Repeat every record exactly, but omit the images.

[Data provided — start]

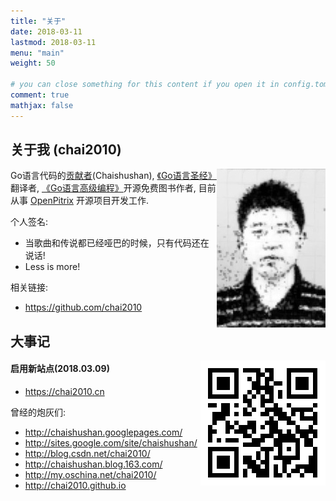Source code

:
 ```yaml
---
title: "关于"
date: 2018-03-11
lastmod: 2018-03-11
menu: "main"
weight: 50

# you can close something for this content if you open it in config.toml.
comment: true
mathjax: false
---
```


## 关于我 (chai2010)

<img style="float: right;" src="/images/chai2010.jpg">

Go语言代码的[贡献者](https://golang.org/CONTRIBUTORS)(Chaishushan), [《Go语言圣经》](/books)翻译者, [《Go语言高级编程》](/books)开源免费图书作者, 目前从事 [OpenPitrix](https://github.com/openpitrix) 开源项目开发工作.

个人签名:

- 当歌曲和传说都已经哑巴的时候，只有代码还在说话!
- Less is more!

相关链接:

- https://github.com/chai2010


## 大事记

<img style="float: right;" src="/images/chai2010.cn.png">

#### 启用新站点(2018.03.09)

- https://chai2010.cn

曾经的炮灰们:

- http://chaishushan.googlepages.com/
- http://sites.google.com/site/chaishushan/
- http://blog.csdn.net/chai2010/
- http://chaishushan.blog.163.com/
- http://my.oschina.net/chai2010/
- http://chai2010.github.io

[Data provided — finish]

Result for this task
Source code

:
 ```yaml
---
title: "关于"
date: 2018-03-11
lastmod: 2018-03-11
menu: "main"
weight: 50

# you can close something for this content if you open it in config.toml.
comment: true
mathjax: false
---
```


## 关于我 (chai2010)

<img style="float: right;" src="/images/chai2010.jpg">

Go语言代码的[贡献者](https://golang.org/CONTRIBUTORS)(Chaishushan), [《Go语言圣经》](/books)翻译者, [《Go语言高级编程》](/books)开源免费图书作者, 目前从事 [OpenPitrix](https://github.com/openpitrix) 开源项目开发工作.

个人签名:

- 当歌曲和传说都已经哑巴的时候，只有代码还在说话!
- Less is more!

相关链接:

- https://github.com/chai2010


## 大事记

<img style="float: right;" src="/images/chai2010.cn.png">

#### 启用新站点(2018.03.09)

- https://chai2010.cn

曾经的炮灰们:

- http://chaishushan.googlepages.com/
- http://sites.google.com/site/chaishushan/
- http://blog.csdn.net/chai2010/
- http://chaishushan.blog.163.com/
- http://my.oschina.net/chai2010/
- http://chai2010.github.io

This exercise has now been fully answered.